Fig. 56.
Fig. 57.
Fig. 58.
Fig. 59.
The Bend is drawn from the dexter chief to the sinister base (Fig. 57), and is sometimes accompanied by a smaller bend on either side, when it is said to be cotised and must so be distinctly described, as arg. a bend cotised sa.; if, however, the cotises were of another tincture to the bend the blazon would be, for instance, arg. a bend sa. cotised gu., that is, a black bend between two smaller red ones on a white shield. The word cotise is also used for other diminutives that accompany their ordinaries on either side, and there are instances of shields being said to be cotised by their supporters. Where two or more bends of equal width occur they are called bendlets, and when they are raised above their normal position as in the Arms of Byron and of Birmingham they are said to be enhanced.
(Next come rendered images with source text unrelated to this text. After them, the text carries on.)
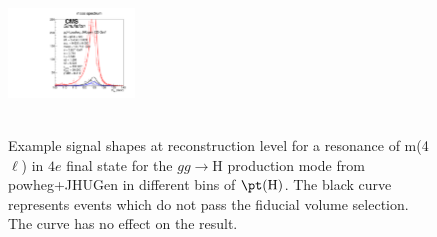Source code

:\begin{figure}[htb]
\begin{center}
{      \includegraphics[width=0.3\textwidth,angle=0]{Figures/Appendix//ggH_powheg_JHUgen_125_4e_pT4l_genbin4_recobin4_effs_genWeight*pileupWeight*dataMCWeight.pdf}
      \label{fig:sigfits-pT4l-ggH-powheg15-JHUgen-125-maintext:e}
    }
     \\
    \\
    \caption{ Example signal shapes at reconstruction level for a resonance of m(4$\ell$) in $4e$ final state for the $gg\rightarrow \mathrm{H}$ production mode from {\sc powheg+JHUGen} in different bins of $\pt(\mathrm{H})$. The black curve represents events which do not pass the fiducial volume selection. The curve has no effect on the result.
    }
  \label{fig:sigfits-pT4l-ggH-powheg15-JHUgen-125-maintext}
 \end{center}
\end{figure} \clearpage


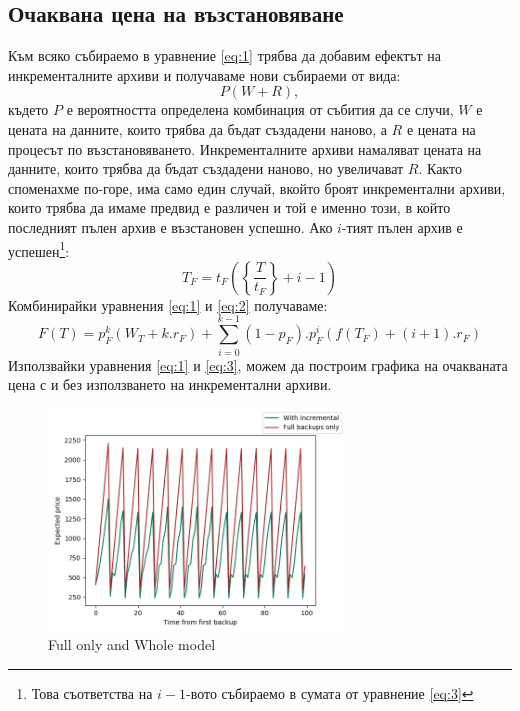 \documentclass[11pt, a4paper]{article}
\theoremstyle{definition}
\begin{document}
			\subsection{Очаквана цена на възстановяване}
				Към всяко събираемо в уравнение \ref{eq:1} трябва да добавим ефектът на инкременталните архиви и получаваме нови събираеми от вида:
				$$
				P(W + R),
				$$
				където $P$ е вероятността определена комбинация от събития да се случи, $W$ е цената на данните, които трябва да бъдат създадени наново, а $R$ е цената на процесът по възстановяването. Инкременталните архиви намаляват цената на данните, които трябва да бъдат създадени наново, но увеличават $R$. Както споменахме по-горе, има само един случай, вкойто броят инкрементални архиви, които трябва да имаме предвид е различен и той е именно този, в който последният пълен архив е възстановен успешно. Ако $i$-тият пълен архив е успешен\footnote{Това съответства на $i-1$-вото събираемо в сумата от уравнение \ref{eq:3}}:
				$$
				T_F=t_F\left(\left\{ \frac{T}{t_F} \right\} + i - 1\right)
				$$
				Комбинирайки уравнения \ref{eq:1} и \ref{eq:2} получаваме:
				\begin{equation}\label{eq:3}
				F(T) = p_F^{k}(W_T+k.r_F) + \displaystyle\sum_{i=0}^{k-1}(1-p_F).p_F^{i}\left(f(T_F) + (i+1).r_F\right)
				\end{equation}
				Използвайки уравнения \ref{eq:1} и \ref{eq:3}, можем да построим графика на очакваната цена с и без използването на инкрементални архиви.
				\begin{figure}[H]
					\begin{minipage}{1.0\textwidth}
						\centering
						\includegraphics[width=0.7\textwidth]{Weekly_full.png}
						\caption{Full only and Whole model}\label{Fig:FullWeekly}
					\end{minipage}
				\end{figure}
\end{document}
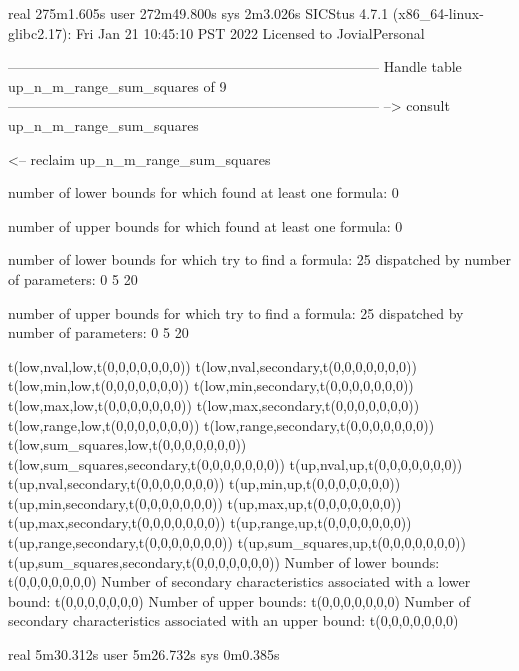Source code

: real	275m1.605s
user	272m49.800s
sys	2m3.026s
SICStus 4.7.1 (x86_64-linux-glibc2.17): Fri Jan 21 10:45:10 PST 2022
Licensed to JovialPersonal


--------------------------------------------------------------------------------
Handle table up_n_m_range_sum_squares of 9
--------------------------------------------------------------------------------
--> consult up_n_m_range_sum_squares

<-- reclaim up_n_m_range_sum_squares

number of lower bounds for which found at least one formula: 0

number of upper bounds for which found at least one formula: 0

number of lower bounds for which try to find a formula: 25
dispatched by number of parameters: 0  5  20

number of upper bounds for which try to find a formula: 25
dispatched by number of parameters: 0  5  20

t(low,nval,low,t(0,0,0,0,0,0,0))
t(low,nval,secondary,t(0,0,0,0,0,0,0))
t(low,min,low,t(0,0,0,0,0,0,0))
t(low,min,secondary,t(0,0,0,0,0,0,0))
t(low,max,low,t(0,0,0,0,0,0,0))
t(low,max,secondary,t(0,0,0,0,0,0,0))
t(low,range,low,t(0,0,0,0,0,0,0))
t(low,range,secondary,t(0,0,0,0,0,0,0))
t(low,sum_squares,low,t(0,0,0,0,0,0,0))
t(low,sum_squares,secondary,t(0,0,0,0,0,0,0))
t(up,nval,up,t(0,0,0,0,0,0,0))
t(up,nval,secondary,t(0,0,0,0,0,0,0))
t(up,min,up,t(0,0,0,0,0,0,0))
t(up,min,secondary,t(0,0,0,0,0,0,0))
t(up,max,up,t(0,0,0,0,0,0,0))
t(up,max,secondary,t(0,0,0,0,0,0,0))
t(up,range,up,t(0,0,0,0,0,0,0))
t(up,range,secondary,t(0,0,0,0,0,0,0))
t(up,sum_squares,up,t(0,0,0,0,0,0,0))
t(up,sum_squares,secondary,t(0,0,0,0,0,0,0))
Number of lower bounds:                                             t(0,0,0,0,0,0,0)
Number of secondary characteristics associated with a lower bound:  t(0,0,0,0,0,0,0)
Number of upper bounds:                                             t(0,0,0,0,0,0,0)
Number of secondary characteristics associated with an upper bound: t(0,0,0,0,0,0,0)

real	5m30.312s
user	5m26.732s
sys	0m0.385s
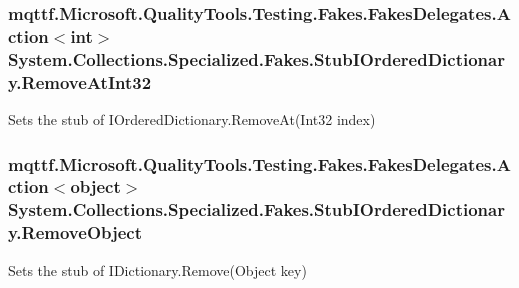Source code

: \hypertarget{class_system_1_1_collections_1_1_specialized_1_1_fakes_1_1_stub_i_ordered_dictionary_a8c11325f71648d32b7371f8912354078}{
\subsubsection[{Remove\-At\-Int32}]{\setlength{\rightskip}{0pt plus 5cm}mqttf.\-Microsoft.\-Quality\-Tools.\-Testing.\-Fakes.\-Fakes\-Delegates.\-Action$<$int$>$ System.\-Collections.\-Specialized.\-Fakes.\-Stub\-I\-Ordered\-Dictionary.\-Remove\-At\-Int32}}\label{class_system_1_1_collections_1_1_specialized_1_1_fakes_1_1_stub_i_ordered_dictionary_a8c11325f71648d32b7371f8912354078}


Sets the stub of I\-Ordered\-Dictionary.\-Remove\-At(\-Int32 index)

\hypertarget{class_system_1_1_collections_1_1_specialized_1_1_fakes_1_1_stub_i_ordered_dictionary_aaf798cba0fb6c2b194f56e1f791c7b3a}{
\subsubsection[{Remove\-Object}]{\setlength{\rightskip}{0pt plus 5cm}mqttf.\-Microsoft.\-Quality\-Tools.\-Testing.\-Fakes.\-Fakes\-Delegates.\-Action$<$object$>$ System.\-Collections.\-Specialized.\-Fakes.\-Stub\-I\-Ordered\-Dictionary.\-Remove\-Object}}\label{class_system_1_1_collections_1_1_specialized_1_1_fakes_1_1_stub_i_ordered_dictionary_aaf798cba0fb6c2b194f56e1f791c7b3a}


Sets the stub of I\-Dictionary.\-Remove(\-Object key)

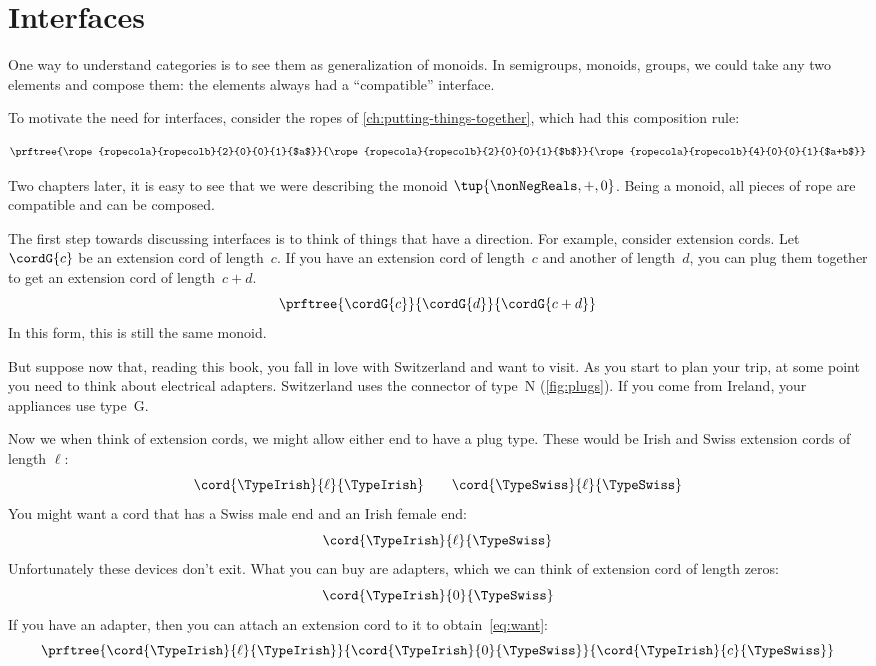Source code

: 
\section{Interfaces}

One way to understand categories is to see them as generalization of monoids. 
In semigroups, monoids, groups, we could take any two elements and compose them: the elements always had a ``compatible'' interface. 

To motivate the need for interfaces, consider the ropes of \cref{ch:putting-things-together},
which had this composition rule:

\begin{equation*}
\prftree{\rope{ropecola}{ropecolb}{2}{0}{0}{1}{$a$}}
{\rope{ropecola}{ropecolb}{2}{0}{0}{1}{$b$}}
{\rope{ropecola}{ropecolb}{4}{0}{0}{1}{$a+b$}}
\end{equation*}

Two chapters later, it is easy to see that we were describing the monoid $\tup{\nonNegReals, +, 0}$.
Being a monoid, all pieces of rope are compatible and can be composed.

The first step towards discussing interfaces is to think of things that have a direction. 
For example, consider extension cords. Let~$\cordG{c}$ be an extension cord of length~$c$.
If you have an extension cord of length~$c$ and another of length~$d$, you can plug them together to get an extension cord of length~$c+d$.
% 
\begin{equation}
  \label{eq:cords}
  \prftree{\cordG{c}}{\cordG{d}}{\cordG{c+d}}
\end{equation}
% 
In this form, this is still the same monoid. 

But suppose now that, reading this book, you fall in love with Switzerland and want to visit. 
As you start to plan your trip, at some point you need to think about electrical adapters.
 Switzerland uses the connector of type~N (\cref{fig:plugs}).
If you come from Ireland, your appliances use type~G.

Now we when think of extension cords, we might allow either end to have a plug type. 
% 
These would be Irish and Swiss  extension cords of length $\ell$:
% 
\begin{equation}
  \cord{\TypeIrish}{\ell}{\TypeIrish} \qquad \cord{\TypeSwiss}{\ell}{\TypeSwiss}
\end{equation}
% 
You might want a cord that has a Swiss male end and an Irish female end:
% 
\begin{equation}\label{eq:want}
  \cord{\TypeIrish}{\ell}{\TypeSwiss}
\end{equation}
% 
Unfortunately these devices don't exit. 
What you can buy are adapters, which we can think of extension cord of length zeros:
\begin{equation}
  \cord{\TypeIrish}{0}{\TypeSwiss}
\end{equation}
% 
If you have an adapter, then you can attach an extension cord to it to obtain~\cref{eq:want}:
% 
\begin{equation}
  \label{eq:irish-swiss-result}
  \prftree{\cord{\TypeIrish}{\ell}{\TypeIrish}}{\cord{\TypeIrish}{0}{\TypeSwiss}}{\cord{\TypeIrish}{c}{\TypeSwiss}}
\end{equation}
The Bend-sinister is a bend reversed; that is to say, descending from the sinister chief to the opposite base; indeed, it sometimes occurs in wood-carving merely by reason of the carver having inadvertently turned his tracing over. The bend-sinister is sometimes used as a mark of illegitimacy. One of its diminutives, the Baton (a small bend-sinister, whose ends stop considerably short of the edges of the shield), is especially used with this intention. A bend-sinister is not necessarily a mark of illegitimacy. The old heralds indeed do not seem to have marked a coat in this way in order to hold up its bearer to obloquy, but simply employed the ordinary as a difference.